Husky is a small tool that helps us run desired scripts prior to the git action such as commit or push to make sure that before commit/push, all neccessary checks have been done.
At this point, you might ask: “i can run those scripts by myself”. Yes, but are you sure you wont forget (;・∀ ・)? Not to mention, when you run the scripts, you have to either re-write the file path to the files you changed/created or run them on all files and you probably wont forget to run the scripts in your 1st commit, but most likely to forget to do that on your 2nd, 3rd and several commits after that.

II.How to setup

1) What to install

  • Install Eslint, this command will guide you through a series of questions to setup your eslint
npm init @eslint/config
npm install --save-dev --save-exact prettier
  • Install Husky and lint-stage
npm install --save-dev husky lint-staged
npx husky install

2) Setting up

  • add prepare script to package.json.
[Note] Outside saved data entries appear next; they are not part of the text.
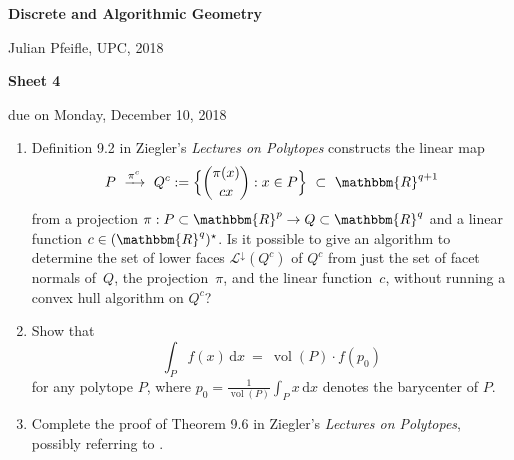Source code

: \documentclass[11pt]{amsart}
\DeclareMathOperator{\vol}{vol}
\newcommand{\RR}{\mathbbm{R}}
\begin{document}
\begin{center}
\textbf{\sffamily
   Discrete and Algorithmic Geometry }

\medskip
   Julian Pfeifle,
   UPC, 2018
\end{center}


\begin{center}
  \textbf{\sffamily Sheet 4}

\bigskip
 due on Monday, December 10, 2018

\end{center}

\bigskip
\bigskip
\bigskip

\begin{enumerate}
\item Definition 9.2 in Ziegler's \emph{Lectures on Polytopes} constructs the linear map
  \[
    P
    \ \xrightarrow{\pi^c}\ 
    Q^c :=
    \Big\{ \binom{\pi(x)}{cx} : x\in P\Big\}
    \ \subset \
    \RR^{q+1}
  \]
  from a projection $\pi:P\subset\RR^p\to Q\subset\RR^q$ and a linear function $c\in(\RR^q)^\star$.
  Is it possible to give an algorithm to determine the set of lower faces $\mathcal L^\downarrow(Q^c)$ of $Q^c$ from just the set of facet normals of~$Q$, the projection~$\pi$, and the linear function~$c$, without running a convex hull algorithm on $Q^c$?

  \bigskip\bigskip
\item Show that
  \[
    \int_P f(x)\,\text{d}x
    \ = \
    \vol(P) \cdot f(p_0)
  \]
  for any polytope $P$, where $p_0 = \frac{1}{\vol(P)}\int_P x\,\text{d}x$ denotes the barycenter of $P$.
  \bigskip\bigskip
\item Complete the proof of Theorem 9.6 in Ziegler's \emph{Lectures on Polytopes}, possibly referring to \cite{bs-1992}.
  
\end{enumerate}



\end{document}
So when the others pull the project, they can run prepare script to enable git hooks.
  • add format script to format file with prettier.
  • add lint-staged to include the scripts you want to run on changed files only.
  • add lint-stage script to run desired scripts on staged files (this is 1 method to setup lint-staged command, this might not work if you use Nextjs)
package.json
{
"scripts": {
"prepare": "husky install" ,
"format": "prettier . --write",
"lint-staged": "lint-staged"
}
"lint-staged": {
"**/*": [
"npm run lint",
"npm run format"
]
}
}
  • If you use yarn, it will be yarn lint, yarn format instead of npm run
  • In other to use lint-staged in NextJs, you need to add .lintstagedrc.js to root folder
const path = require('path')

const buildEslintCommand = (filenames) =>
`next lint --file ${filenames
.map((f) => path.relative(process.cwd(), f))
.join(' --file ')}`

const buildEslintFixCommand = (filenames) =>
`next lint --fix --file ${filenames
.map((f) => path.relative(process.cwd(), f))
.join(' --file ')}`

const buildPrettierCommand = (filenames) =>
`prettier --write ${filenames
.map((f) => path.relative(process.cwd(), f))
.join(' ')}`

module.exports = {
'*.{js,jsx,ts,tsx}': [buildEslintCommand, buildEslintFixCommand, buildPrettierCommand],
}
  • add git hooks pre-commit. You can add any git hooks you want, as long as it is available here. After running command, you will see pre-commit file created in husky folder
npx husky add .husky/pre-commit
  • in this file, add the scripts that you want to run when you commit something. Here, i want to run lint-staged so i added npm run lint-staged

Voilà! Now everytime you commit the code, lint-staged will run, and it will run lint and format on the staged files. If you got errors, fix them, if not, you’re good to go.

With this, the project will be consistent and nothing better then consistency, right! Once again, i hope this helps.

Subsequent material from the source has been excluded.